Advances in the Treatment of Bone-Forming Drugs Contribute to Osteoporosis Diseases

Fangxue Zhang, Baoqing Yu*

Department of Orthopaedic, Pudong Hospital of Fudan University, Shanghai

Received: Dec. 25th, 2019; accepted: Jan. 10th, 2020; published: Jan. 17th, 2020

ABSTRACT

Osteoporosis is a chronic disease in the elderly. At present, more anti-osteogenesis drugs (bisphosphonates, estrogen receptor modulators, calcitonin, etc.) are used in clinical treatment in China. However, with the advent of osteogenic drugs represented by parathyroid hormone (PTH), it has brought new choices for clinical treatment of osteoporosis, but there are not many reports on the use of domestic osteogenic drugs. In the treatment of international osteoporosis, some new target therapeutic drugs have been developed to enrich treatment. Currently available bone anabolic therapies for osteogenic drugs are mainly parathyroid hormone and parathyroid hormone synthetic analogues (PTHrP) such as teriparatide and apalaparatide. Studies have shown that in the experimental group administered daily at doses of 20 and 80 micrograms, the osteogenesis of the experimental group increased and the risk of vertebral and non-vertebral fractures decreased compared with the blank group with only continuous PTH secretion. Teriparatide is more effective than bisphosphonates (Alendronate, Risedronate) in increasing bone density, improving bone structure and reducing fracture risk. Compared with teriparatide, the increase in bone mineral density of abaloparatide is more pronounced and has a significant effect on osteoporotic fractures (upper arm, wrist, hip or clinical spine) and have a lower risk of hypercalcemia. Romosozumab is a sclerostin inhibitor that induces both bone formation and bone resorption, reducing the risk of vertebral, non-vertebral and hip fractures.

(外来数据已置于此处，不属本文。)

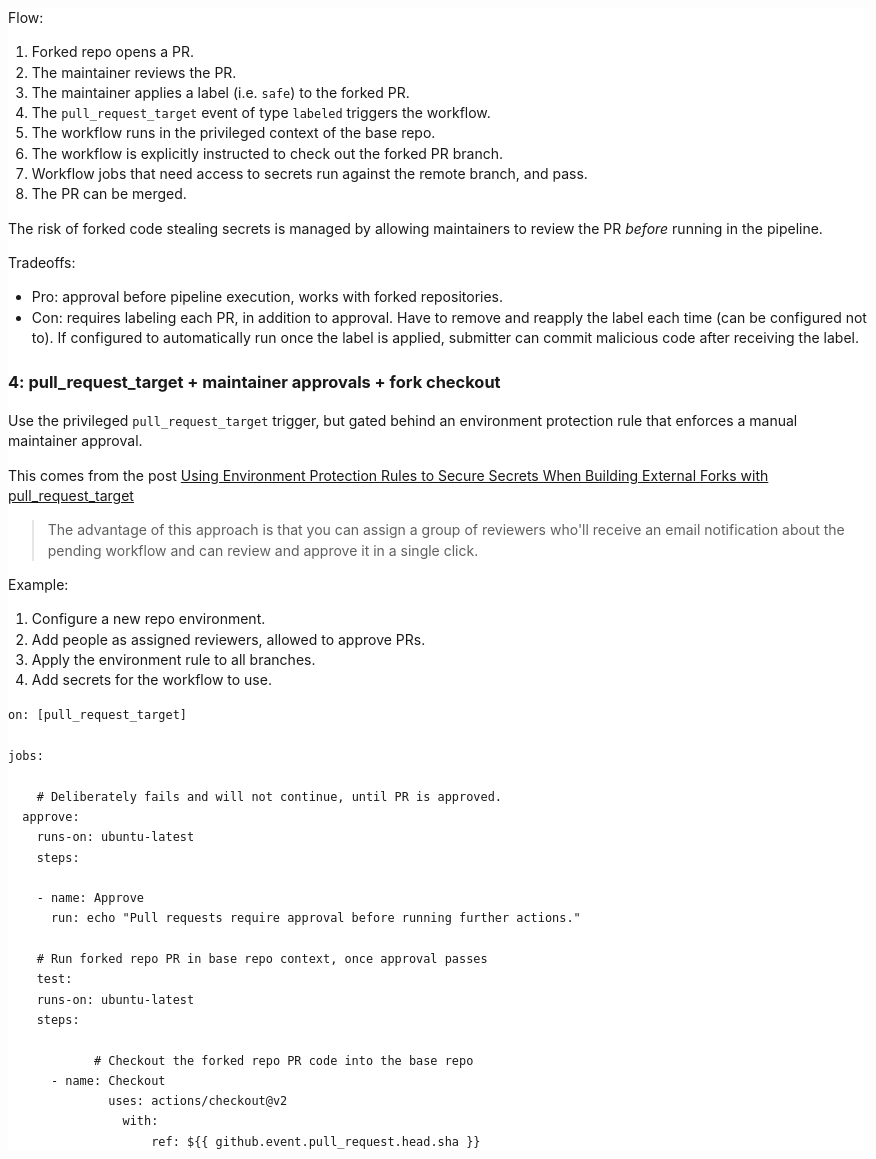 Flow:
1. Forked repo opens a PR.
1. The maintainer reviews the PR.
1. The maintainer applies a label (i.e. `safe`) to the forked PR.
1. The `pull_request_target` event of type `labeled` triggers the workflow.
1. The workflow runs in the privileged context of the base repo.
1. The workflow is explicitly instructed to check out the forked PR branch.
1. Workflow jobs that need access to secrets run against the remote branch,
    and pass.
1. The PR can be merged.

The risk of forked code stealing secrets is managed by allowing maintainers
to review the PR _before_ running in the pipeline.

Tradeoffs:
- Pro: approval before pipeline execution, works with forked repositories.
- Con: requires labeling each PR, in addition to approval. Have to remove
		and reapply the label each time (can be configured not to). If configured
		to automatically run once the label is applied, submitter can commit
    malicious code after receiving the label.


### 4: pull_request_target + maintainer approvals + fork checkout

Use the privileged `pull_request_target` trigger, but gated behind an
environment protection rule that enforces a manual maintainer approval.

This comes from the post
[Using Environment Protection Rules to Secure Secrets When Building External Forks with pull_request_target](https://dev.to/petrsvihlik/using-environment-protection-rules-to-secure-secrets-when-building-external-forks-with-pullrequesttarget-hci)

> The advantage of this approach is that you can assign a group of reviewers
> who'll receive an email notification about the pending workflow and can review
> and approve it in a single click.

Example:

1. Configure a new repo environment.
1. Add people as assigned reviewers, allowed to approve PRs.
1. Apply the environment rule to all branches.
1. Add secrets for the workflow to use.

```
on: [pull_request_target]

jobs:

	# Deliberately fails and will not continue, until PR is approved.
  approve:
    runs-on: ubuntu-latest
    steps:

    - name: Approve
      run: echo "Pull requests require approval before running further actions."

	# Run forked repo PR in base repo context, once approval passes
	test:
    runs-on: ubuntu-latest
    steps:

			# Checkout the forked repo PR code into the base repo
      - name: Checkout
			  uses: actions/checkout@v2
				with:
					ref: ${{ github.event.pull_request.head.sha }}

```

Keywords:Osteoporosis Drugs, Tripapeptide, Appalapaatin, Romosozumab, Osteoporosis

成骨药物对骨质疏松疾病促成骨代谢治疗的研究进展

张方雪,禹宝庆*

复旦大学附属浦东医院骨科,上海

收稿日期:2019年12月25日;录用日期:2020年1月10日;发布日期:2020年1月17日

摘 要

骨质疏松是一种老年慢性疾病。当前国内临床治疗使用较多的是抗骨吸收药物(双膦酸盐、雌激素受体调节剂、降钙素等)。但随着甲状旁腺素(parathyroid hormone, PTH)为代表的成骨药物的出现,为临床治疗骨质疏松带来新的选择,但国内成骨药物的使用报道还并不多。在国际的骨质疏松疾病的治疗中,目前已经开发了一些新的靶点治疗药物来丰富治疗手段。目前可用的骨合成代谢疗法的成骨药物主要是甲状旁腺激素和甲状旁腺激素合成类似物(PTHrP)如特立帕肽(teriparatide)和阿巴拉帕肽(abaloparatide)。有研究证明每日给药剂量为20和80微克的实验组,与只有连续的PTH分泌的空白组相比,实验组的成骨增加,并且椎体和非椎体骨折的风险降低。在增加骨密度、改善骨结构和降低骨折风险方面,特立帕肽(Teriparatide)比双膦酸盐(阿仑膦酸盐(Alendronate),利索膦酸钠(Risedronate)更有效。与特立帕肽(Teriparatide)相比,阿巴拉帕肽(Abaloparatide)骨密度的增加作用更加显著,对骨质疏松性的骨折(上臂、手腕、髋部或临床脊柱)具有很显著的效果,并有较低的高钙血症风险。罗莫索珠单抗(Romosozumab)是一种硬化蛋白抑制剂,既能诱导骨形成,又能抑制骨吸收,它能减少椎体,非椎体和髋部骨折的风险。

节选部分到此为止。